This bittersweet documentary chronicles the lives of a ramshackle Finnish punk band with a difference.
From the outset, this raucous, amusing and often rather doleful documentary presents itself as another tale of against-the-odds human endeavor as it tells the unlikely tale of the strangely-named Finnish punk outfit, Pertti Kurikka's Name Day. Its four members all possess developmental disabilities, but power of punk rock serves to galvanize their woes will also proffering them a neat creative niche.
But as the film progresses, it mutates from a semi-ironic ramshackle portrait of a punk band (a la Anvil! The Story Of Anvil) into a rather moving investigation into how attitudes towards the disabled have changed (for the better) over the years. The rebellion is sometimes mild – drummer Toni refuses to wash his hands after going to the toilet, lead-singer Kari sings a growling dirge about his hatred of podiatry – but it all serves to make the band's music that much more interesting and idiosyncratic.

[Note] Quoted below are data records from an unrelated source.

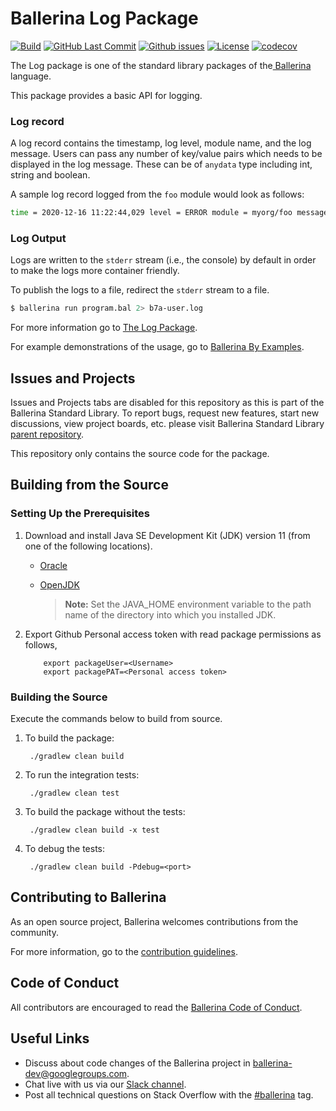 Ballerina Log Package
===================

  [![Build](https://github.com/ballerina-platform/module-ballerina-log/workflows/Build/badge.svg)](https://github.com/ballerina-platform/module-ballerina-log/actions?query=workflow%3ABuild)
  [![GitHub Last Commit](https://img.shields.io/github/last-commit/ballerina-platform/module-ballerina-log.svg)](https://github.com/ballerina-platform/module-ballerina-log/commits/master)
  [![Github issues](https://img.shields.io/github/issues/ballerina-platform/ballerina-standard-library/module/log.svg?label=Open%20Issues)](https://github.com/ballerina-platform/ballerina-standard-library/labels/module%2Flog)
  [![License](https://img.shields.io/badge/License-Apache%202.0-blue.svg)](https://opensource.org/licenses/Apache-2.0)
  [![codecov](https://codecov.io/gh/ballerina-platform/module-ballerina-log/branch/master/graph/badge.svg)](https://codecov.io/gh/ballerina-platform/module-ballerina-log)

The Log package is one of the standard library packages of the<a target="_blank" href="https://ballerina.io/"> Ballerina</a> language.

This package provides a basic API for logging.

### Log record

A log record contains the timestamp, log level, module name, and the log message.
Users can pass any number of key/value pairs which needs to be displayed in the log message.
These can be of `anydata` type including int, string and boolean.

A sample log record logged from the `foo` module would look as follows:
```bash
time = 2020-12-16 11:22:44,029 level = ERROR module = myorg/foo message = "Something went wrong."
```

### Log Output

Logs are written to the `stderr` stream (i.e., the console) by default in order to make the logs more container friendly.

To publish the logs to a file, redirect the `stderr` stream to a file.
```bash
$ ballerina run program.bal 2> b7a-user.log
```
For more information go to [The Log Package](https://ballerina.io/learn/api-docs/ballerina/log/).

For example demonstrations of the usage, go to [Ballerina By Examples](https://ballerina.io/learn/by-example/).

## Issues and Projects

Issues and Projects tabs are disabled for this repository as this is part of the Ballerina Standard Library. To report bugs, request new features, start new discussions, view project boards, etc. please visit Ballerina Standard Library [parent repository](https://github.com/ballerina-platform/ballerina-standard-library).

This repository only contains the source code for the package.

## Building from the Source

### Setting Up the Prerequisites

1. Download and install Java SE Development Kit (JDK) version 11 (from one of the following locations).
   * [Oracle](https://www.oracle.com/java/technologies/javase-jdk11-downloads.html)
   
   * [OpenJDK](https://adoptopenjdk.net/)
   
        > **Note:** Set the JAVA_HOME environment variable to the path name of the directory into which you installed JDK.
     
2. Export Github Personal access token with read package permissions as follows,
   
           export packageUser=<Username>
           export packagePAT=<Personal access token>     
                
### Building the Source

Execute the commands below to build from source.

1. To build the package:

        ./gradlew clean build

2. To run the integration tests:

        ./gradlew clean test

3. To build the package without the tests:

        ./gradlew clean build -x test

4. To debug the tests:

        ./gradlew clean build -Pdebug=<port>

## Contributing to Ballerina

As an open source project, Ballerina welcomes contributions from the community. 

For more information, go to the [contribution guidelines](https://github.com/ballerina-platform/ballerina-lang/blob/master/CONTRIBUTING.md).

## Code of Conduct

All contributors are encouraged to read the [Ballerina Code of Conduct](https://ballerina.io/code-of-conduct).

## Useful Links

* Discuss about code changes of the Ballerina project in [ballerina-dev@googlegroups.com](mailto:ballerina-dev@googlegroups.com).
* Chat live with us via our [Slack channel](https://ballerina.io/community/slack/).
* Post all technical questions on Stack Overflow with the [#ballerina](https://stackoverflow.com/questions/tagged/ballerina) tag.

Directors Jukka Kärkkäinen and Jani-Petteri Passi stick to a fairly standard rock-doc template which traces the band's miniature ascendence from bumbling, argumentative outfit to the have-a-go-heroes of an outdoor punk festival and proud producers of a 7" single.
But it's the small, lingering details that bolster the film's overall impact: a scene in which outspoken lead singer Pertti goes off on a lengthy, apparently blasé diatribe about how he was abandoned as a child and how he once considered jumping in front of a Metro train speaks volumes about the sterling efforts being made to normalise attitudes towards those we may construe as different. It also reminds us that deep existential gloom is not beyond the reach of anyone.

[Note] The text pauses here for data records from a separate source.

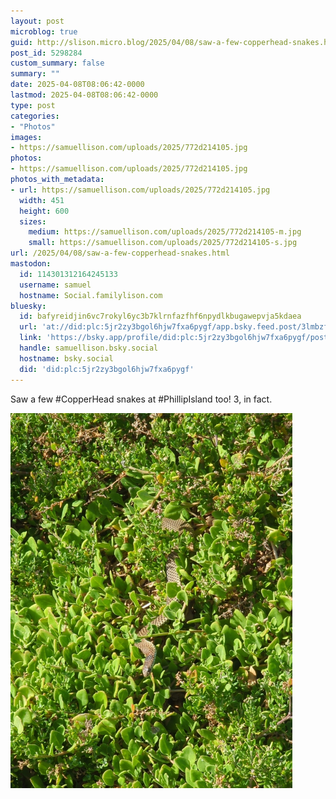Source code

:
 ```yaml
---
layout: post
microblog: true
guid: http://slison.micro.blog/2025/04/08/saw-a-few-copperhead-snakes.html
post_id: 5298284
custom_summary: false
summary: ""
date: 2025-04-08T08:06:42-0000
lastmod: 2025-04-08T08:06:42-0000
type: post
categories:
- "Photos"
images:
- https://samuellison.com/uploads/2025/772d214105.jpg
photos:
- https://samuellison.com/uploads/2025/772d214105.jpg
photos_with_metadata:
- url: https://samuellison.com/uploads/2025/772d214105.jpg
  width: 451
  height: 600
  sizes:
    medium: https://samuellison.com/uploads/2025/772d214105-m.jpg
    small: https://samuellison.com/uploads/2025/772d214105-s.jpg
url: /2025/04/08/saw-a-few-copperhead-snakes.html
mastodon:
  id: 114301312164245133
  username: samuel
  hostname: Social.familylison.com
bluesky:
  id: bafyreidjin6vc7rokyl6yc3b7klrnfazfhf6npydlkbugawepvja5kdaea
  url: 'at://did:plc:5jr2zy3bgol6hjw7fxa6pygf/app.bsky.feed.post/3lmbzf2ixy52e'
  link: 'https://bsky.app/profile/did:plc:5jr2zy3bgol6hjw7fxa6pygf/post/3lmbzf2ixy52e'
  handle: samuellison.bsky.social
  hostname: bsky.social
  did: 'did:plc:5jr2zy3bgol6hjw7fxa6pygf'
---
```

Saw a few #CopperHead snakes at #PhillipIsland too! 3, in fact.

<img src="uploads/2025/772d214105.jpg" width="451" height="600" alt="">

But alongside the death (most of which is emotionally expunged via the music), there is also love, and the film runs with a parallel tale of Kari's desire to marry and have children and Toni's difficulty at expressing his true feelings to a girl living in his home who sadly has eyes for another. It's a charming film which, while not re-inventing the wheel formally, does a lot to try and make its audience see the world a little differently.
A rockumentary with a twist.
Or is it a rockumentary? Yes, but it's also a whole lot more than that.
No masterpiece, but sensitive and extremely alive to life's amusing idiosyncrasies.